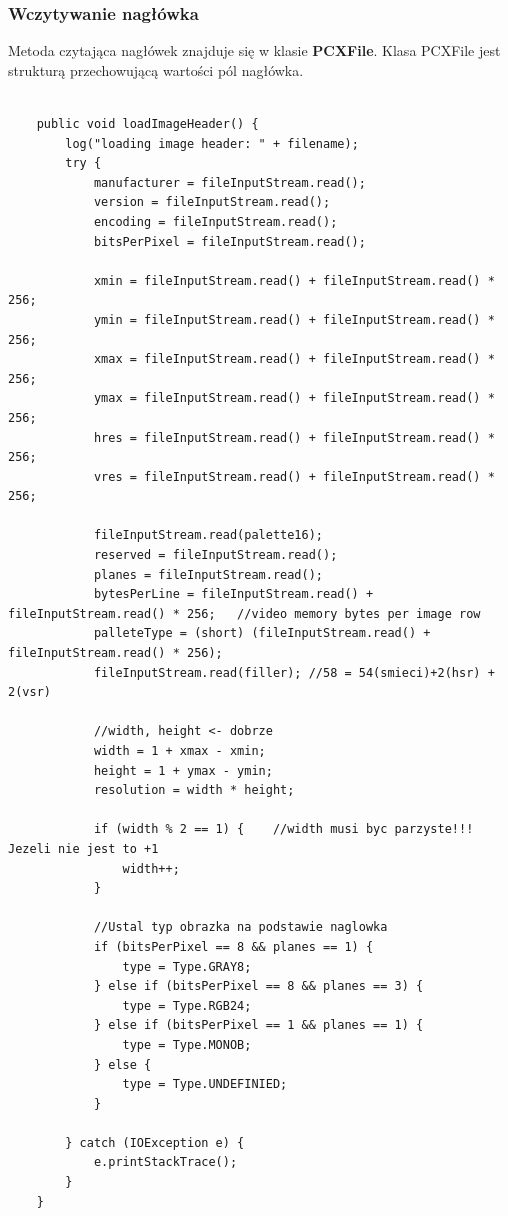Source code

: \documentclass{article}
\begin{document}
\subsubsection{Wczytywanie nagłówka}
Metoda czytająca nagłówek znajduje się w klasie \textbf{PCXFile}. Klasa PCXFile jest strukturą przechowującą wartości pól nagłówka.
\begin{verbatim}
 
    public void loadImageHeader() {
        log("loading image header: " + filename);
        try {
            manufacturer = fileInputStream.read();
            version = fileInputStream.read();
            encoding = fileInputStream.read();
            bitsPerPixel = fileInputStream.read();
            
            xmin = fileInputStream.read() + fileInputStream.read() * 256;            
            ymin = fileInputStream.read() + fileInputStream.read() * 256;
            xmax = fileInputStream.read() + fileInputStream.read() * 256;
            ymax = fileInputStream.read() + fileInputStream.read() * 256;
            hres = fileInputStream.read() + fileInputStream.read() * 256;
            vres = fileInputStream.read() + fileInputStream.read() * 256;
            
            fileInputStream.read(palette16);
            reserved = fileInputStream.read();
            planes = fileInputStream.read();
            bytesPerLine = fileInputStream.read() + fileInputStream.read() * 256;   //video memory bytes per image row
            palleteType = (short) (fileInputStream.read() + fileInputStream.read() * 256);
            fileInputStream.read(filler); //58 = 54(smieci)+2(hsr) + 2(vsr)

            //width, height <- dobrze
            width = 1 + xmax - xmin;
            height = 1 + ymax - ymin;
            resolution = width * height;
            
            if (width % 2 == 1) {    //width musi byc parzyste!!! Jezeli nie jest to +1
                width++;
            }

            //Ustal typ obrazka na podstawie naglowka
            if (bitsPerPixel == 8 && planes == 1) {
                type = Type.GRAY8;
            } else if (bitsPerPixel == 8 && planes == 3) {
                type = Type.RGB24;
            } else if (bitsPerPixel == 1 && planes == 1) {
                type = Type.MONOB;
            } else {
                type = Type.UNDEFINIED;
            }
            
        } catch (IOException e) {
            e.printStackTrace();
        }
    }
\end{verbatim}
\end{document}
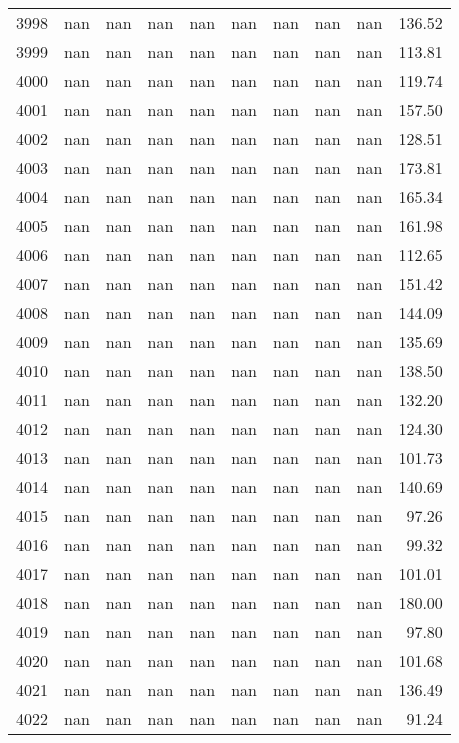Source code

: \begin{tabular}{lrrrrrrrrr}
3998 & nan & nan & nan & nan & nan & nan & nan & nan & 136.52 \\
3999 & nan & nan & nan & nan & nan & nan & nan & nan & 113.81 \\
4000 & nan & nan & nan & nan & nan & nan & nan & nan & 119.74 \\
4001 & nan & nan & nan & nan & nan & nan & nan & nan & 157.50 \\
4002 & nan & nan & nan & nan & nan & nan & nan & nan & 128.51 \\
4003 & nan & nan & nan & nan & nan & nan & nan & nan & 173.81 \\
4004 & nan & nan & nan & nan & nan & nan & nan & nan & 165.34 \\
4005 & nan & nan & nan & nan & nan & nan & nan & nan & 161.98 \\
4006 & nan & nan & nan & nan & nan & nan & nan & nan & 112.65 \\
4007 & nan & nan & nan & nan & nan & nan & nan & nan & 151.42 \\
4008 & nan & nan & nan & nan & nan & nan & nan & nan & 144.09 \\
4009 & nan & nan & nan & nan & nan & nan & nan & nan & 135.69 \\
4010 & nan & nan & nan & nan & nan & nan & nan & nan & 138.50 \\
4011 & nan & nan & nan & nan & nan & nan & nan & nan & 132.20 \\
4012 & nan & nan & nan & nan & nan & nan & nan & nan & 124.30 \\
4013 & nan & nan & nan & nan & nan & nan & nan & nan & 101.73 \\
4014 & nan & nan & nan & nan & nan & nan & nan & nan & 140.69 \\
4015 & nan & nan & nan & nan & nan & nan & nan & nan & 97.26 \\
4016 & nan & nan & nan & nan & nan & nan & nan & nan & 99.32 \\
4017 & nan & nan & nan & nan & nan & nan & nan & nan & 101.01 \\
4018 & nan & nan & nan & nan & nan & nan & nan & nan & 180.00 \\
4019 & nan & nan & nan & nan & nan & nan & nan & nan & 97.80 \\
4020 & nan & nan & nan & nan & nan & nan & nan & nan & 101.68 \\
4021 & nan & nan & nan & nan & nan & nan & nan & nan & 136.49 \\
4022 & nan & nan & nan & nan & nan & nan & nan & nan & 91.24 \\

\end{tabular}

What is needed:
After removing the pictures, restate the whole listing above word for word.

Written answer:
Source code

: \documentclass{article}
\begin{document}
\subsubsection{Wczytywanie nagłówka}
Metoda czytająca nagłówek znajduje się w klasie \textbf{PCXFile}. Klasa PCXFile jest strukturą przechowującą wartości pól nagłówka.
\begin{verbatim}
 
    public void loadImageHeader() {
        log("loading image header: " + filename);
        try {
            manufacturer = fileInputStream.read();
            version = fileInputStream.read();
            encoding = fileInputStream.read();
            bitsPerPixel = fileInputStream.read();
            
            xmin = fileInputStream.read() + fileInputStream.read() * 256;            
            ymin = fileInputStream.read() + fileInputStream.read() * 256;
            xmax = fileInputStream.read() + fileInputStream.read() * 256;
            ymax = fileInputStream.read() + fileInputStream.read() * 256;
            hres = fileInputStream.read() + fileInputStream.read() * 256;
            vres = fileInputStream.read() + fileInputStream.read() * 256;
            
            fileInputStream.read(palette16);
            reserved = fileInputStream.read();
            planes = fileInputStream.read();
            bytesPerLine = fileInputStream.read() + fileInputStream.read() * 256;   //video memory bytes per image row
            palleteType = (short) (fileInputStream.read() + fileInputStream.read() * 256);
            fileInputStream.read(filler); //58 = 54(smieci)+2(hsr) + 2(vsr)

            //width, height <- dobrze
            width = 1 + xmax - xmin;
            height = 1 + ymax - ymin;
            resolution = width * height;
            
            if (width % 2 == 1) {    //width musi byc parzyste!!! Jezeli nie jest to +1
                width++;
            }

            //Ustal typ obrazka na podstawie naglowka
            if (bitsPerPixel == 8 && planes == 1) {
                type = Type.GRAY8;
            } else if (bitsPerPixel == 8 && planes == 3) {
                type = Type.RGB24;
            } else if (bitsPerPixel == 1 && planes == 1) {
                type = Type.MONOB;
            } else {
                type = Type.UNDEFINIED;
            }
            
        } catch (IOException e) {
            e.printStackTrace();
        }
    }
\end{verbatim}
\end{document}
Source code

: \begin{tabular}{lrrrrrrrrr}
3998 & nan & nan & nan & nan & nan & nan & nan & nan & 136.52 \\
3999 & nan & nan & nan & nan & nan & nan & nan & nan & 113.81 \\
4000 & nan & nan & nan & nan & nan & nan & nan & nan & 119.74 \\
4001 & nan & nan & nan & nan & nan & nan & nan & nan & 157.50 \\
4002 & nan & nan & nan & nan & nan & nan & nan & nan & 128.51 \\
4003 & nan & nan & nan & nan & nan & nan & nan & nan & 173.81 \\
4004 & nan & nan & nan & nan & nan & nan & nan & nan & 165.34 \\
4005 & nan & nan & nan & nan & nan & nan & nan & nan & 161.98 \\
4006 & nan & nan & nan & nan & nan & nan & nan & nan & 112.65 \\
4007 & nan & nan & nan & nan & nan & nan & nan & nan & 151.42 \\
4008 & nan & nan & nan & nan & nan & nan & nan & nan & 144.09 \\
4009 & nan & nan & nan & nan & nan & nan & nan & nan & 135.69 \\
4010 & nan & nan & nan & nan & nan & nan & nan & nan & 138.50 \\
4011 & nan & nan & nan & nan & nan & nan & nan & nan & 132.20 \\
4012 & nan & nan & nan & nan & nan & nan & nan & nan & 124.30 \\
4013 & nan & nan & nan & nan & nan & nan & nan & nan & 101.73 \\
4014 & nan & nan & nan & nan & nan & nan & nan & nan & 140.69 \\
4015 & nan & nan & nan & nan & nan & nan & nan & nan & 97.26 \\
4016 & nan & nan & nan & nan & nan & nan & nan & nan & 99.32 \\
4017 & nan & nan & nan & nan & nan & nan & nan & nan & 101.01 \\
4018 & nan & nan & nan & nan & nan & nan & nan & nan & 180.00 \\
4019 & nan & nan & nan & nan & nan & nan & nan & nan & 97.80 \\
4020 & nan & nan & nan & nan & nan & nan & nan & nan & 101.68 \\
4021 & nan & nan & nan & nan & nan & nan & nan & nan & 136.49 \\
4022 & nan & nan & nan & nan & nan & nan & nan & nan & 91.24 \\

\end{tabular}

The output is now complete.